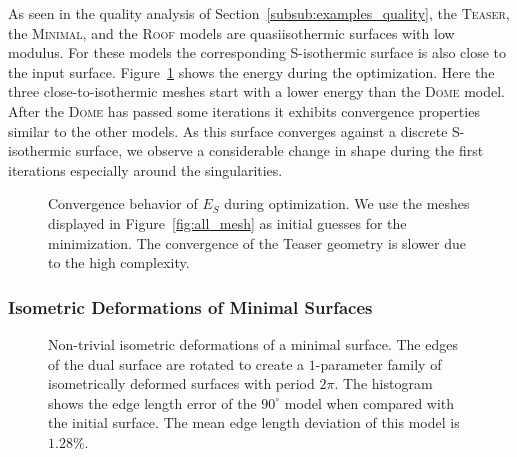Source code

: \documentclass[Thesis.tex]{subfiles}
\begin{document}
As seen in the quality analysis of Section~\ref{subsub:examples_quality}, the
\textsc{Teaser}, the \textsc{Minimal}, and the \textsc{Roof} models are
quasiisothermic surfaces with low modulus. For these models the corresponding S-isothermic
surface is also close to the input surface. Figure~\ref{fig:convergence} shows
the energy during the optimization. Here the three close-to-isothermic meshes
start with a lower energy than the \textsc{Dome} model. After the \textsc{Dome}
has passed some iterations it exhibits convergence properties similar to the
other models. As this surface converges against a discrete S-isothermic surface,
we observe a considerable change in shape during the first iterations
especially around the singularities.

\begin{figure}
\centering
{}
\caption[Convergence behavior of $E_S$]{Convergence behavior of $E_S$ during optimization. We use the meshes 
displayed in Figure~\ref{fig:all_mesh} as initial guesses for the minimization. The
convergence of the Teaser geometry is slower due to the high complexity.}
\label{fig:convergence}
\end{figure}

\subsubsection{Isometric Deformations of Minimal Surfaces}
\label{sub:isometric}
\begin{figure}
\centering
\resizebox{\textwidth}{!}{}
\caption{Non-trivial isometric deformations of a minimal surface. The edges of the dual
surface are rotated to create a \mbox{$1$-parameter} family of isometrically
deformed surfaces with 
period $2\pi$. The histogram shows the edge length error of the $90^\circ$ model
when compared 
with the initial surface. The mean edge length deviation of this model is $1.28\%$.}
\label{fig:isometric} 
\end{figure}
\end{document}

:: WORK REQUIRED ::
Using the data above, tally the lines that contain the string "close" and state only the result.

:: EXPECTED OUTPUT ::
2